Look for "StagedChanges" in the records and copy every line that has it.

DATA FOR ANALYSIS:
________
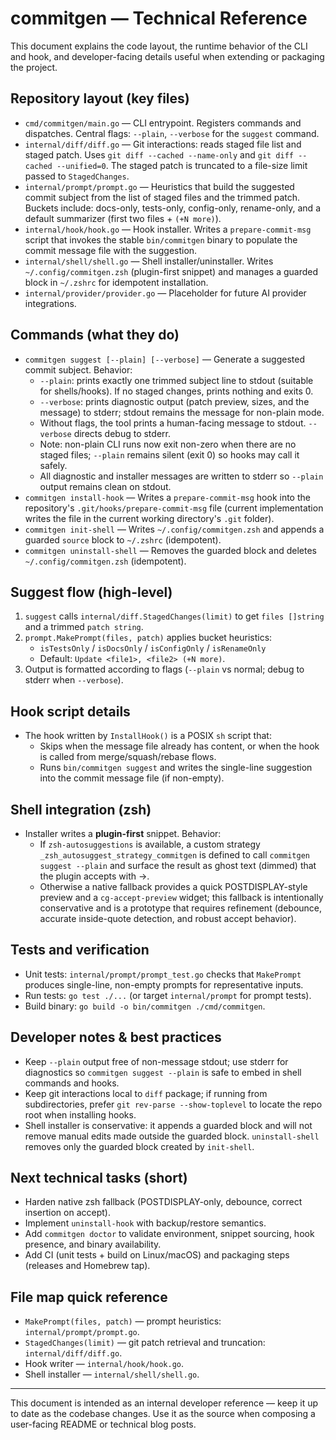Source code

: # commitgen — Technical Reference

This document explains the code layout, the runtime behavior of the CLI and hook, and developer-facing details useful when extending or packaging the project.

## Repository layout (key files)
- `cmd/commitgen/main.go` — CLI entrypoint. Registers commands and dispatches. Central flags: `--plain`, `--verbose` for the `suggest` command.
- `internal/diff/diff.go` — Git interactions: reads staged file list and staged patch. Uses `git diff --cached --name-only` and `git diff --cached --unified=0`. The staged patch is truncated to a file-size limit passed to `StagedChanges`.
- `internal/prompt/prompt.go` — Heuristics that build the suggested commit subject from the list of staged files and the trimmed patch. Buckets include: docs-only, tests-only, config-only, rename-only, and a default summarizer (first two files + `(+N more)`).
- `internal/hook/hook.go` — Hook installer. Writes a `prepare-commit-msg` script that invokes the stable `bin/commitgen` binary to populate the commit message file with the suggestion.
- `internal/shell/shell.go` — Shell installer/uninstaller. Writes `~/.config/commitgen.zsh` (plugin-first snippet) and manages a guarded block in `~/.zshrc` for idempotent installation.
- `internal/provider/provider.go` — Placeholder for future AI provider integrations.

## Commands (what they do)
- `commitgen suggest [--plain] [--verbose]` — Generate a suggested commit subject. Behavior:
  - `--plain`: prints exactly one trimmed subject line to stdout (suitable for shells/hooks). If no staged changes, prints nothing and exits 0.
  - `--verbose`: prints diagnostic output (patch preview, sizes, and the message) to stderr; stdout remains the message for non-plain mode.
  - Without flags, the tool prints a human-facing message to stdout. `--verbose` directs debug to stderr.
  - Note: non-plain CLI runs now exit non-zero when there are no staged files; `--plain` remains silent (exit 0) so hooks may call it safely.
  - All diagnostic and installer messages are written to stderr so `--plain` output remains clean on stdout.
- `commitgen install-hook` — Writes a `prepare-commit-msg` hook into the repository's `.git/hooks/prepare-commit-msg` file (current implementation writes the file in the current working directory's `.git` folder).
- `commitgen init-shell` — Writes `~/.config/commitgen.zsh` and appends a guarded `source` block to `~/.zshrc` (idempotent).
- `commitgen uninstall-shell` — Removes the guarded block and deletes `~/.config/commitgen.zsh` (idempotent).

## Suggest flow (high-level)
1. `suggest` calls `internal/diff.StagedChanges(limit)` to get `files []string` and a trimmed `patch string`.
2. `prompt.MakePrompt(files, patch)` applies bucket heuristics:
   - `isTestsOnly` / `isDocsOnly` / `isConfigOnly` / `isRenameOnly`
   - Default: `Update <file1>, <file2> (+N more)`.
3. Output is formatted according to flags (`--plain` vs normal; debug to stderr when `--verbose`).

## Hook script details
- The hook written by `InstallHook()` is a POSIX `sh` script that:
  - Skips when the message file already has content, or when the hook is called from merge/squash/rebase flows.
  - Runs `bin/commitgen suggest` and writes the single-line suggestion into the commit message file (if non-empty).

## Shell integration (zsh)
- Installer writes a **plugin-first** snippet. Behavior:
  - If `zsh-autosuggestions` is available, a custom strategy `_zsh_autosuggest_strategy_commitgen` is defined to call `commitgen suggest --plain` and surface the result as ghost text (dimmed) that the plugin accepts with →.
  - Otherwise a native fallback provides a quick POSTDISPLAY-style preview and a `cg-accept-preview` widget; this fallback is intentionally conservative and is a prototype that requires refinement (debounce, accurate inside-quote detection, and robust accept behavior).

## Tests and verification
- Unit tests: `internal/prompt/prompt_test.go` checks that `MakePrompt` produces single-line, non-empty prompts for representative inputs.
- Run tests: `go test ./...` (or target `internal/prompt` for prompt tests).
- Build binary: `go build -o bin/commitgen ./cmd/commitgen`.

## Developer notes & best practices
- Keep `--plain` output free of non-message stdout; use stderr for diagnostics so `commitgen suggest --plain` is safe to embed in shell commands and hooks.
- Keep git interactions local to `diff` package; if running from subdirectories, prefer `git rev-parse --show-toplevel` to locate the repo root when installing hooks.
- Shell installer is conservative: it appends a guarded block and will not remove manual edits made outside the guarded block. `uninstall-shell` removes only the guarded block created by `init-shell`.

## Next technical tasks (short)
- Harden native zsh fallback (POSTDISPLAY-only, debounce, correct insertion on accept).
- Implement `uninstall-hook` with backup/restore semantics.
- Add `commitgen doctor` to validate environment, snippet sourcing, hook presence, and binary availability.
- Add CI (unit tests + build on Linux/macOS) and packaging steps (releases and Homebrew tap).

## File map quick reference
- `MakePrompt(files, patch)` — prompt heuristics: `internal/prompt/prompt.go`.
- `StagedChanges(limit)` — git patch retrieval and truncation: `internal/diff/diff.go`.
- Hook writer — `internal/hook/hook.go`.
- Shell installer — `internal/shell/shell.go`.

---
This document is intended as an internal developer reference — keep it up to date as the codebase changes. Use it as the source when composing a user-facing README or technical blog posts.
________
FINISHED TASK:
- `internal/diff/diff.go` — Git interactions: reads staged file list and staged patch. Uses `git diff --cached --name-only` and `git diff --cached --unified=0`. The staged patch is truncated to a file-size limit passed to `StagedChanges`.
1. `suggest` calls `internal/diff.StagedChanges(limit)` to get `files []string` and a trimmed `patch string`.
- `StagedChanges(limit)` — git patch retrieval and truncation: `internal/diff/diff.go`.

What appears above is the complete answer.